(Saved entries)
--*--
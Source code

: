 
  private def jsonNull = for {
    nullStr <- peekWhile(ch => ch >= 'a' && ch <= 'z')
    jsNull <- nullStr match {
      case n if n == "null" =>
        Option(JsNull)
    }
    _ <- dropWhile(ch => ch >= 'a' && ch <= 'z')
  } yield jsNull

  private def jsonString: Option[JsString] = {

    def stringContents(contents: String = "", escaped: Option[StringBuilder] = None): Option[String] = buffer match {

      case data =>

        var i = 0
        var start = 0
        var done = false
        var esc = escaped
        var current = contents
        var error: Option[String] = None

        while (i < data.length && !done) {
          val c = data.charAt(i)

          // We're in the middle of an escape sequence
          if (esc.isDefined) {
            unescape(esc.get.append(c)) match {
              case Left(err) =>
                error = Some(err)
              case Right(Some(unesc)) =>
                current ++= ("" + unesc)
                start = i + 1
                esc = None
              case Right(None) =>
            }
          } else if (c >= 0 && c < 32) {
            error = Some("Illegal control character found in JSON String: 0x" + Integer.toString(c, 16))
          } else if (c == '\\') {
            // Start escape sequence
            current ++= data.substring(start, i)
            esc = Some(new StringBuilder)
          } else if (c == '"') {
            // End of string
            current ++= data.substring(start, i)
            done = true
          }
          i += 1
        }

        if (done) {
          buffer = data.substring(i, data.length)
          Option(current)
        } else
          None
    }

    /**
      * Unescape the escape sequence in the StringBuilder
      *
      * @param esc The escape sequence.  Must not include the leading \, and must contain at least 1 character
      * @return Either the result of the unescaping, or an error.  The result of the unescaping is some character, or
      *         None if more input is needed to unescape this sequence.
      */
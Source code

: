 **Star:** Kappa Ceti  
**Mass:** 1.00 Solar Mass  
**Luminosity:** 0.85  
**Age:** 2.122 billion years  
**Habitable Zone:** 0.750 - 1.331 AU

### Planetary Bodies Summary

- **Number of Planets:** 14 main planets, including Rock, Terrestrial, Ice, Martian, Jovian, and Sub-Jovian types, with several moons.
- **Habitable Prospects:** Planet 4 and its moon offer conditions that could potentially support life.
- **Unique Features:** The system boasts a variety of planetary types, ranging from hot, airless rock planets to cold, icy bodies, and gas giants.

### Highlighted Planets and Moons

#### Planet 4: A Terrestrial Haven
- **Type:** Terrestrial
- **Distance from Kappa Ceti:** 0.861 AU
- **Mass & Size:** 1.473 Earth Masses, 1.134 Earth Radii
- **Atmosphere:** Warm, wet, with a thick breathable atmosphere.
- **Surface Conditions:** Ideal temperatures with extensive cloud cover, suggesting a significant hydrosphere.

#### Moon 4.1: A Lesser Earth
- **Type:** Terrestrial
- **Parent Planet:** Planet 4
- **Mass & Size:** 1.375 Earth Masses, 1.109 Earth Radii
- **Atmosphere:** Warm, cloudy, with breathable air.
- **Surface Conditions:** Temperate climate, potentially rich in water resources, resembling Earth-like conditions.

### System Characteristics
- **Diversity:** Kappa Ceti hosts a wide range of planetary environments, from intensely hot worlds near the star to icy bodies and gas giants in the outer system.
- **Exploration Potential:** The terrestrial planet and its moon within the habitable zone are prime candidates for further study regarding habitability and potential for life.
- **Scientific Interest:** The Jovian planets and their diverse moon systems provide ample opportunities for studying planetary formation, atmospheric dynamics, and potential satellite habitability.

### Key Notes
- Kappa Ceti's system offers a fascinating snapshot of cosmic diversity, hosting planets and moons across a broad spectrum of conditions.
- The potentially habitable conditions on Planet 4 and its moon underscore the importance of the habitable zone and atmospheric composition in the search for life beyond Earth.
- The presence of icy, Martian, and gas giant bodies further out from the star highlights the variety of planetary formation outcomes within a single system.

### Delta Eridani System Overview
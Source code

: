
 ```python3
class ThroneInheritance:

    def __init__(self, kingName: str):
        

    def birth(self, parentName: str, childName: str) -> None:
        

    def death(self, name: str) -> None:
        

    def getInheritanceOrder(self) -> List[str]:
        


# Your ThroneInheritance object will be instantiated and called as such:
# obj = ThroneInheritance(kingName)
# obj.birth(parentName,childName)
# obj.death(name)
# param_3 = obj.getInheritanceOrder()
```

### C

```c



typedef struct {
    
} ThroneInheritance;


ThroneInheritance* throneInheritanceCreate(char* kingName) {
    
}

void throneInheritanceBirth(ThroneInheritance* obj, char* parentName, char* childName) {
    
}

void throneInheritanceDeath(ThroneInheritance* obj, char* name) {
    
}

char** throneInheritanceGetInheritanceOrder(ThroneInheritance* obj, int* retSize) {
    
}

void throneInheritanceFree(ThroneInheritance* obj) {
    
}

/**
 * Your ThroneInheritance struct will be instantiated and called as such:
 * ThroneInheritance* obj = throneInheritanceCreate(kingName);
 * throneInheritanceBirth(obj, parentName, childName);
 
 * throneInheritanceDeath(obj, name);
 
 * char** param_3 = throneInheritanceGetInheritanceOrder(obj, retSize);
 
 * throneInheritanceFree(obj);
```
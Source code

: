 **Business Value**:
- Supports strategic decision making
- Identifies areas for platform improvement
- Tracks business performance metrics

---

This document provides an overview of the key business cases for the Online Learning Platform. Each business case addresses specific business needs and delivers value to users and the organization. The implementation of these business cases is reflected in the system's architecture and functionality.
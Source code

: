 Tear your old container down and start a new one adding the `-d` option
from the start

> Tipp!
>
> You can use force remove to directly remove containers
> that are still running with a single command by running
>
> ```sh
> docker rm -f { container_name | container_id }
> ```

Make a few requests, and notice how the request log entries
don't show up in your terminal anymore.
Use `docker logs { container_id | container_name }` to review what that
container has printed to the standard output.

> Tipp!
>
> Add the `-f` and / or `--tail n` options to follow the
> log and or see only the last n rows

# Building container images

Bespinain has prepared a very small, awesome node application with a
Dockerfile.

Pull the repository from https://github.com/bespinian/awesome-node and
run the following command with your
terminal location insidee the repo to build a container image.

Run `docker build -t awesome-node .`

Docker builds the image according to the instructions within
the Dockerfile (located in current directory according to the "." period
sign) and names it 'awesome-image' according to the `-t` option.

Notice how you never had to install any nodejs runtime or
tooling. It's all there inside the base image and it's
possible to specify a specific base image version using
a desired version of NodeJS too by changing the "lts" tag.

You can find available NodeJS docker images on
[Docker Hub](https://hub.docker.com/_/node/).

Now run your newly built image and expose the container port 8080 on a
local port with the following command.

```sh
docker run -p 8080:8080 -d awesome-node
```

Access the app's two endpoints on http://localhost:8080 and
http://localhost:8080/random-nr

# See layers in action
--*--
Assignment: Once you have counted the lines of the records that contain the word "length", give the count and nothing else.

Problem solution: 2